At the most recent Democratic presidential debate in Iowa on Sunday, some of the candidates came close to adding their voices. Bill Richardson, the former governor of New Mexico, described the crisis as the "Hurricane Katrina of the mortgage-lending industry."
Sen. Joe Biden, D-Delaware, said the crisis was "almost as deep in terms of dollars, not liability, as the savings and loans crisis" of the late 1980s. Both Sens. Barack Obama and Hillary Clinton, the two Democratic presidential front-runners, called for more liquidity to be pumped into the market.
But it is the Bush administration that has borne the brunt of criticism for the unfolding crisis. "Applying political pressure on the Fed to change monetary policy is almost always counterproductive," said Alice Rivlin, a former deputy chairman of the Fed now at the Brookings Institution.
Ms Rivlin said Mr Bernanke would be mindful of the criticism of the Fed's response in 1998 to the collapse of Long-Term Credit Management, the large hedge fund, when it cut interest rates only to come under fire for having stoked the equity market bubble. "Some people suggested that the right thing to have done in 1998 would have been to cut only the discount rate."
Lawmakers are much less circumspect in their attacks on the Bush administration and specifically Mr Paulson for having allegedly stood by while the fire has spread through low-income communities across the US. "I left with the sense that the Fed gets it and understands it," said Mr Dodd, after yesterday's meeting. "I am still concerned that the Treasury does not understand the importance of this issue."

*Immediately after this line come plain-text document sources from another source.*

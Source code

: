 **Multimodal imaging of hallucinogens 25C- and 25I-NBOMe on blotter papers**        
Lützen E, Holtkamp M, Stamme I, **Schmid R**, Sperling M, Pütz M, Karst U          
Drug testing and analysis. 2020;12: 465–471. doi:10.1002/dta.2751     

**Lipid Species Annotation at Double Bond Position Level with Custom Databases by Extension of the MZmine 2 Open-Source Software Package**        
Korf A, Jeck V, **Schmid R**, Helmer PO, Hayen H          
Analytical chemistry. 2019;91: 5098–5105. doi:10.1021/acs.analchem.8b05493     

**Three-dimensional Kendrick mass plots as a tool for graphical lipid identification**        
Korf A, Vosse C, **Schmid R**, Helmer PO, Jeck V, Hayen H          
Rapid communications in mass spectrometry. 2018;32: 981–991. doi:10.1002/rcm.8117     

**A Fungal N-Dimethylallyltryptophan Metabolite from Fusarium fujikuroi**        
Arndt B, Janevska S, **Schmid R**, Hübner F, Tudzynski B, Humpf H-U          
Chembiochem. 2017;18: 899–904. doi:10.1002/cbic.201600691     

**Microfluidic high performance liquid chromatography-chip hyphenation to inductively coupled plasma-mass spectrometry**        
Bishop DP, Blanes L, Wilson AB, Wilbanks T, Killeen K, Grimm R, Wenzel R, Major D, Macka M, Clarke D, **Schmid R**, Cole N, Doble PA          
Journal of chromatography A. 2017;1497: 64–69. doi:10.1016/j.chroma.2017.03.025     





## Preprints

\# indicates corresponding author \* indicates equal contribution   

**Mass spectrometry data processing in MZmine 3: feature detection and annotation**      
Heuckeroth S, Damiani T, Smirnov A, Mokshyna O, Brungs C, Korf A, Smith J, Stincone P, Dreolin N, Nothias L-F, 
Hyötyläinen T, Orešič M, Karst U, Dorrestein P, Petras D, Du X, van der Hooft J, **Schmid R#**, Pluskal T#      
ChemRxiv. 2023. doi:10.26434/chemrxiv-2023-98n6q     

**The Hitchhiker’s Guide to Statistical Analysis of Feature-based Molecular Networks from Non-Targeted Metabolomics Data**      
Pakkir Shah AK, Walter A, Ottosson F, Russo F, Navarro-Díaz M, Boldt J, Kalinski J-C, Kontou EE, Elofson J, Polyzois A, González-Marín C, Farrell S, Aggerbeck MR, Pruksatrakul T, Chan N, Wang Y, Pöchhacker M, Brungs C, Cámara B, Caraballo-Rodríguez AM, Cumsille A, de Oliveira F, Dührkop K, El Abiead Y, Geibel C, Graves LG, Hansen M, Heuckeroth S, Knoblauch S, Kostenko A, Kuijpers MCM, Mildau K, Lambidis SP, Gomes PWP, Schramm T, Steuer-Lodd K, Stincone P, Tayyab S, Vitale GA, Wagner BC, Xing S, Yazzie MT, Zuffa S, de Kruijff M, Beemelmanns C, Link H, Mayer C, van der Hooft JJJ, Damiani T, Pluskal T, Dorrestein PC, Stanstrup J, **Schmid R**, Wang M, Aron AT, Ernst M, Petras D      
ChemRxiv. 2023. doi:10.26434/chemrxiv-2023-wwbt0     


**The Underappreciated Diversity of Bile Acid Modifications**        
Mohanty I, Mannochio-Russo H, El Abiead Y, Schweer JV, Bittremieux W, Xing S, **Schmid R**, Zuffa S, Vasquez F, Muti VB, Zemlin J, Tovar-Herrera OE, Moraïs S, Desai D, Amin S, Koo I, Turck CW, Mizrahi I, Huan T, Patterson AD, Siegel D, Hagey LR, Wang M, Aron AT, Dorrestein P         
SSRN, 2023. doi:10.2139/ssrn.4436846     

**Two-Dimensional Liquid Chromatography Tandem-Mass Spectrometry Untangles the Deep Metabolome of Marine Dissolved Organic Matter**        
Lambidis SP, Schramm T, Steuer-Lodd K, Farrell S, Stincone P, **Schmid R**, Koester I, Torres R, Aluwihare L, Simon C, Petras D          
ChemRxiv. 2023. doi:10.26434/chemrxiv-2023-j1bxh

The principal dividing line is over Mr Paulson's reluctance to accede to Democratic demands to lift the portfolio lending caps on Freddie Mac and Fannie Mae, the government-sponsored mortgage finance companies. Officials say lifting the ceiling would lead to an even greater concentration of risk in two behemoths with mortgage investment limitations of $727 billion and $724 billion respectively.
There is resistance within the administration to the principle of providing taxpayer-subsidised rates in a market crisis. But Mr Paulson on Tuesday signalled greater flexibility than before. "The president wants us to be clearly focused on actions that can be taken, things we can do, to help mortgage holders who are in danger of losing their homes."
On some questions, such as tightening standards for the subprime market, there is a broad consensus between Congress, the Fed, and the administration. But that will have little impact on the existing crisis, which looks likely to be a dominant theme when Congress returns from its summer recess in two weeks.